Exercise aim
Repeat the following entries verbatim, apart from the pictures.

Records shown
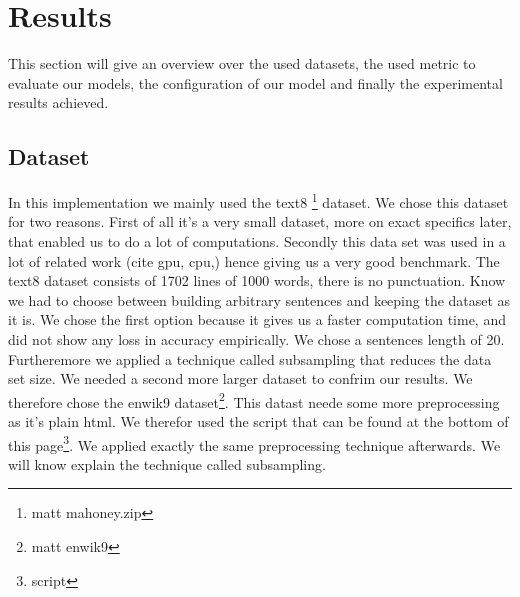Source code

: \chapter{Results}\label{chap:results}



This section will give an overview over the used datasets, the used metric to evaluate our models, the configuration of our model and finally the experimental results achieved.

\section{Dataset}
In this implementation we mainly used the text8 \footnote{matt mahoney.zip} dataset. We chose this dataset for two reasons. First of all it's a very small dataset, more on exact specifics later, that enabled us to do a lot of computations. Secondly this data set was used in a lot of related work (cite gpu, cpu,) hence giving us a very good benchmark. The text8 dataset consists of 1702 lines of 1000 words, there is no punctuation. Know we had to choose between building arbitrary sentences and keeping the dataset as it is. We chose the first option because it gives us a faster computation time, and did not show any loss in accuracy empirically. We chose a sentences length of 20. Furtheremore we applied a technique called subsampling that reduces the data set size. 
We needed a second more larger dataset to confrim our results.  We therefore chose the enwik9 dataset\footnote{matt enwik9}. This datast neede some more preprocessing as it's plain html. We therefor used the script that can be found at the bottom of this page\footnote{script}. We applied exactly the same preprocessing technique afterwards.
We will know explain the technique called subsampling. 


 
 
 
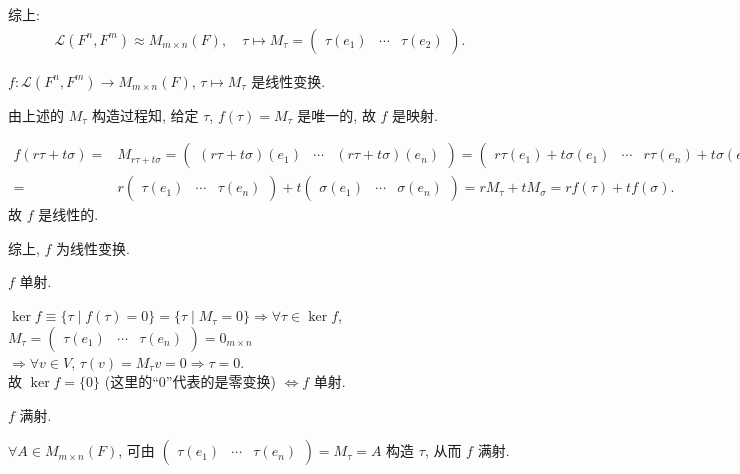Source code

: \documentclass{note}
\begin{document}
综上:
\begin{align*}
    \boxed{\mathcal{L}(F^n,F^m)\approx M_{m\times n}(F),\quad\tau\mapsto M_{\tau}=\begin{pmatrix}
        \tau(e_1)&\cdots&\tau(e_2)
    \end{pmatrix}}.
\end{align*}

$f:\mathcal{L}(F^n,F^m)\rightarrow M_{m\times n}(F)$, $\tau\mapsto M_{\tau}$ 是线性变换.
\begin{pf}
    由上述的 $M_{\tau}$ 构造过程知, 给定 $\tau$, $f(\tau)=M_{\tau}$ 是唯一的, 故 $f$ 是映射.

    \begin{align*}
        f(r\tau+t\sigma)=&M_{r\tau+t\sigma}=\begin{pmatrix}
            (r\tau+t\sigma)(e_1)&\cdots&(r\tau+t\sigma)(e_n)
        \end{pmatrix}=\begin{pmatrix}
            r\tau(e_1)+t\sigma(e_1)&\cdots&r\tau(e_n)+t\sigma(e_n)
        \end{pmatrix}\\
        =&r\begin{pmatrix}
            \tau(e_1)&\cdots&\tau(e_n)
        \end{pmatrix}+t\begin{pmatrix}
            \sigma(e_1)&\cdots&\sigma(e_n)
        \end{pmatrix}=rM_{\tau}+tM_{\sigma}=rf(\tau)+tf(\sigma).
    \end{align*}
    故 $f$ 是线性的.

    综上, $f$ 为线性变换.
\end{pf}

$f$ 单射.
\begin{pf}
    $\ker f\equiv\{\tau\mid f(\tau)=0\}=\{\tau\mid M_{\tau}=0\}\Longrightarrow\forall\tau\in\ker f$, $M_{\tau}=\begin{pmatrix}
        \tau(e_1)&\cdots&\tau(e_n)
    \end{pmatrix}=0_{m\times n}$\\
    $\Longrightarrow\forall v\in V$, $\tau(v)=M_{\tau}v=0\Longrightarrow\tau=0$.\\
    故 $\ker f=\{0\}$ (这里的``$0$''代表的是零变换) $\Longleftrightarrow f$ 单射.
\end{pf}

$f$ 满射.
\begin{pf}
    $\forall A\in M_{m\times n}(F)$, 可由 $\begin{pmatrix}
        \tau(e_1)&\cdots&\tau(e_n)
    \end{pmatrix}=M_{\tau}=A$ 构造 $\tau$, 从而 $f$ 满射.
\end{pf}
\end{document}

Answer for this exercise
Source code

: \chapter{Results}\label{chap:results}



This section will give an overview over the used datasets, the used metric to evaluate our models, the configuration of our model and finally the experimental results achieved.

\section{Dataset}
In this implementation we mainly used the text8 \footnote{matt mahoney.zip} dataset. We chose this dataset for two reasons. First of all it's a very small dataset, more on exact specifics later, that enabled us to do a lot of computations. Secondly this data set was used in a lot of related work (cite gpu, cpu,) hence giving us a very good benchmark. The text8 dataset consists of 1702 lines of 1000 words, there is no punctuation. Know we had to choose between building arbitrary sentences and keeping the dataset as it is. We chose the first option because it gives us a faster computation time, and did not show any loss in accuracy empirically. We chose a sentences length of 20. Furtheremore we applied a technique called subsampling that reduces the data set size. 
We needed a second more larger dataset to confrim our results.  We therefore chose the enwik9 dataset\footnote{matt enwik9}. This datast neede some more preprocessing as it's plain html. We therefor used the script that can be found at the bottom of this page\footnote{script}. We applied exactly the same preprocessing technique afterwards.
We will know explain the technique called subsampling. 


 
 
 
Source code

: \documentclass{note}
\begin{document}
综上:
\begin{align*}
    \boxed{\mathcal{L}(F^n,F^m)\approx M_{m\times n}(F),\quad\tau\mapsto M_{\tau}=\begin{pmatrix}
        \tau(e_1)&\cdots&\tau(e_2)
    \end{pmatrix}}.
\end{align*}

$f:\mathcal{L}(F^n,F^m)\rightarrow M_{m\times n}(F)$, $\tau\mapsto M_{\tau}$ 是线性变换.
\begin{pf}
    由上述的 $M_{\tau}$ 构造过程知, 给定 $\tau$, $f(\tau)=M_{\tau}$ 是唯一的, 故 $f$ 是映射.

    \begin{align*}
        f(r\tau+t\sigma)=&M_{r\tau+t\sigma}=\begin{pmatrix}
            (r\tau+t\sigma)(e_1)&\cdots&(r\tau+t\sigma)(e_n)
        \end{pmatrix}=\begin{pmatrix}
            r\tau(e_1)+t\sigma(e_1)&\cdots&r\tau(e_n)+t\sigma(e_n)
        \end{pmatrix}\\
        =&r\begin{pmatrix}
            \tau(e_1)&\cdots&\tau(e_n)
        \end{pmatrix}+t\begin{pmatrix}
            \sigma(e_1)&\cdots&\sigma(e_n)
        \end{pmatrix}=rM_{\tau}+tM_{\sigma}=rf(\tau)+tf(\sigma).
    \end{align*}
    故 $f$ 是线性的.

    综上, $f$ 为线性变换.
\end{pf}

$f$ 单射.
\begin{pf}
    $\ker f\equiv\{\tau\mid f(\tau)=0\}=\{\tau\mid M_{\tau}=0\}\Longrightarrow\forall\tau\in\ker f$, $M_{\tau}=\begin{pmatrix}
        \tau(e_1)&\cdots&\tau(e_n)
    \end{pmatrix}=0_{m\times n}$\\
    $\Longrightarrow\forall v\in V$, $\tau(v)=M_{\tau}v=0\Longrightarrow\tau=0$.\\
    故 $\ker f=\{0\}$ (这里的``$0$''代表的是零变换) $\Longleftrightarrow f$ 单射.
\end{pf}

$f$ 满射.
\begin{pf}
    $\forall A\in M_{m\times n}(F)$, 可由 $\begin{pmatrix}
        \tau(e_1)&\cdots&\tau(e_n)
    \end{pmatrix}=M_{\tau}=A$ 构造 $\tau$, 从而 $f$ 满射.
\end{pf}
\end{document}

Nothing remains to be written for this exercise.